Runing teamd manually

First, you have to install libteam packages onto your system. Many Linux distributions are including this packages already. For example in Fedora you just have to do:

$ sudo yum install teamd

In case your distribution does not include libteam packages, you have to compile libteam manually. Do it like this:

$ wget http://www.libteam.org/files/libteam-latest.tar.gz
$ tar -xf libteam-latest.tar.gz
$ cd libteam-*
$ ./configure
$ make
$ sudo make install

Now, you can just run teamd without any configuration file:

$ sudo teamd -d

The "-d" option just tells teamd to start in background. In this case, when no explicit configuration file is passed, teamd will use implicit one. That just tells to use interface name "team0" and team runner (mode) "roundrobin". No slave ports.

You can see the newly created interface "team0" by executing:

$ ip link

Now, use teamdctl to communicate with the running teamd.
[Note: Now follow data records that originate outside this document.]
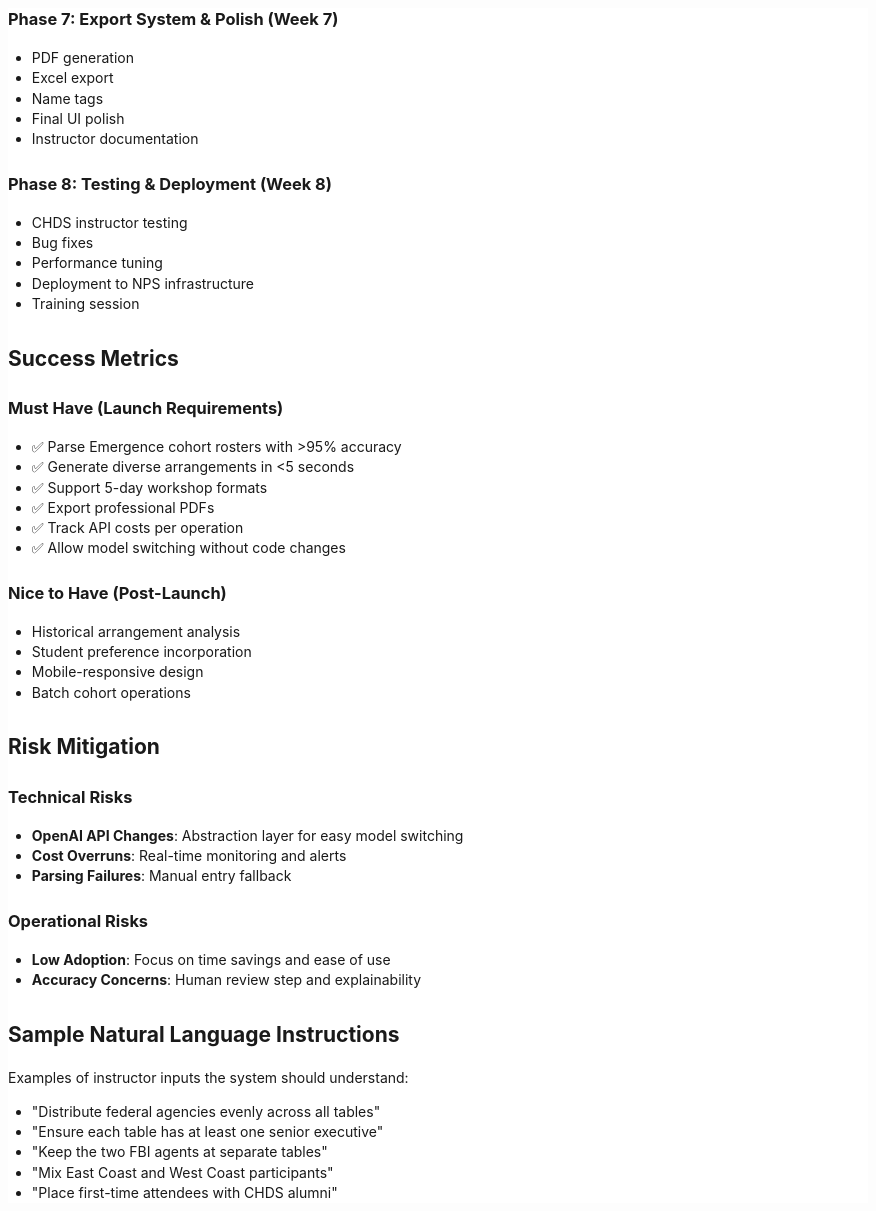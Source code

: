 ### Phase 7: Export System & Polish (Week 7)
- PDF generation
- Excel export
- Name tags
- Final UI polish
- Instructor documentation

### Phase 8: Testing & Deployment (Week 8)
- CHDS instructor testing
- Bug fixes
- Performance tuning
- Deployment to NPS infrastructure
- Training session

## Success Metrics

### Must Have (Launch Requirements)
- ✅ Parse Emergence cohort rosters with >95% accuracy
- ✅ Generate diverse arrangements in <5 seconds
- ✅ Support 5-day workshop formats
- ✅ Export professional PDFs
- ✅ Track API costs per operation
- ✅ Allow model switching without code changes

### Nice to Have (Post-Launch)
- Historical arrangement analysis
- Student preference incorporation
- Mobile-responsive design
- Batch cohort operations

## Risk Mitigation

### Technical Risks
- **OpenAI API Changes**: Abstraction layer for easy model switching
- **Cost Overruns**: Real-time monitoring and alerts
- **Parsing Failures**: Manual entry fallback

### Operational Risks
- **Low Adoption**: Focus on time savings and ease of use
- **Accuracy Concerns**: Human review step and explainability

## Sample Natural Language Instructions

Examples of instructor inputs the system should understand:
- "Distribute federal agencies evenly across all tables"
- "Ensure each table has at least one senior executive"
- "Keep the two FBI agents at separate tables"
- "Mix East Coast and West Coast participants"
- "Place first-time attendees with CHDS alumni"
For example to get state:

$ sudo teamdctl team0 state

To add (enslave) interface "eth1" to "team0" just use:

$ sudo teamdctl team0 port add eth1

Note that "eth1" has to be DOWN before you try to enslave it.
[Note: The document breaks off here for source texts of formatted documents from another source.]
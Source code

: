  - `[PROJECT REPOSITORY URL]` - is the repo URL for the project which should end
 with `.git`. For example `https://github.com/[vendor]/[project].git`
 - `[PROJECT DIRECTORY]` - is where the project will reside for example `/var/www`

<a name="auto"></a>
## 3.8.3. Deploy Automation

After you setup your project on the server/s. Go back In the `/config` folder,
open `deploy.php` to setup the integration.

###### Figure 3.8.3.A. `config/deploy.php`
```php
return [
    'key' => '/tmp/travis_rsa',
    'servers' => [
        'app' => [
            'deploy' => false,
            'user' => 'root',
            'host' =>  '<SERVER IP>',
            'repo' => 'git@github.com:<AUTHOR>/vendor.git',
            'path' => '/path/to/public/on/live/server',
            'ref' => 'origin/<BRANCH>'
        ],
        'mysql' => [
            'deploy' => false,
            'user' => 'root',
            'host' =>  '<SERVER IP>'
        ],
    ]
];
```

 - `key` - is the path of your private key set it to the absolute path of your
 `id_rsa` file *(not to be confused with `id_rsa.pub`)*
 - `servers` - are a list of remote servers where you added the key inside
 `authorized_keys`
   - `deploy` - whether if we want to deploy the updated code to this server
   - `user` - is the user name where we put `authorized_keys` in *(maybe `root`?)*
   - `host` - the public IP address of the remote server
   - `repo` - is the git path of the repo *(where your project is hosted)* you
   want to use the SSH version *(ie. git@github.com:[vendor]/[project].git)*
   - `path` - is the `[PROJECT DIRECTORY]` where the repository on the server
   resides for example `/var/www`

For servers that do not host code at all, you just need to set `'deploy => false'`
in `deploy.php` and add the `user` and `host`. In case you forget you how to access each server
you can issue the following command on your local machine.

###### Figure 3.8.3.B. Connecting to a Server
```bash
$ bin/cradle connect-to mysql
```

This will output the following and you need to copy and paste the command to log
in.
To terminate the running teamd and remove "team0" just issue:

$ sudo teamd -k

See "man teamdctl" for more available commands.
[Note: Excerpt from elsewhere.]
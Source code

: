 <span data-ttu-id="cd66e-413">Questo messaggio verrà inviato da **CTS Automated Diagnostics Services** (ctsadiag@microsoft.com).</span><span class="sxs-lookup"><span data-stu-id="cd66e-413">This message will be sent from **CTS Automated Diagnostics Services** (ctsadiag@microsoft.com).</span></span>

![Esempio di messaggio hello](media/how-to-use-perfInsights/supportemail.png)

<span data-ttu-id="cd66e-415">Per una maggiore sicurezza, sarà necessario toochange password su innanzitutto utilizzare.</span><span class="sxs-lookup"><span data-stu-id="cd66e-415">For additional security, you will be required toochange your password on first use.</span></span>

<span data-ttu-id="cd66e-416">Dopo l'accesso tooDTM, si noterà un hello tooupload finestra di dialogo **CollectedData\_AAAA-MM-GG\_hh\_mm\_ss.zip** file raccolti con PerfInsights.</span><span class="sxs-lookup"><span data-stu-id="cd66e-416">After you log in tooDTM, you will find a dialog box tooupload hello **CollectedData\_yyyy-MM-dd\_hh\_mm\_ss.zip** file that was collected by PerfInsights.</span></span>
If you would like to run teamd with custom configuration, you just simply pass configuration file on teamd command line using parameter "-f":

$ sudo teamd -d -f sample.conf

For info on how to make proper configuration file, see "man teamd.conf". Examples are available either under "teamd/example_configs/" directory of libteam tarball or under "/usr/share/doc/teamd-*/example_configs/" when you have installed Fedora package.

Using Fedora (18 and later) ifcfg scripts (initscripts)

You have to have teamd package installed on your system (same as previous case).

For team master interface, create ifcfg config similar to the following one:

$ /etc/sysconfig/network-scripts/ifcfg-team0 
DEVICE="team0"
DEVICETYPE="Team"
ONBOOT="yes"
BOOTPROTO=none
NETMASK=255.255.255.0
IPADDR=192.168.23.11
TEAM_CONFIG='{"runner": {"name": "roundrobin"}}'
NM_CONTROLLED="no"

For each port device, create ifcfg config similar to the following one:

$ cat /etc/sysconfig/network-scripts/ifcfg-eth1
DEVICE="eth1"
DEVICETYPE="TeamPort"
ONBOOT="yes"
TEAM_MASTER="team0"
NM_CONTROLLED="no"

No to bring team0 up, issue following command:

$ sudo ifup team0

You can now see the newly created interface by "ip link" and or course you can work with it using teamdctl in the same way as in previous case.

Examples of ifcfg files are available either under "teamd/redhat/example_ifcfgs/" directory of libteam tarball or under "/usr/share/doc/teamd-*/example_ifcfgs/" when you have installed Fedora package.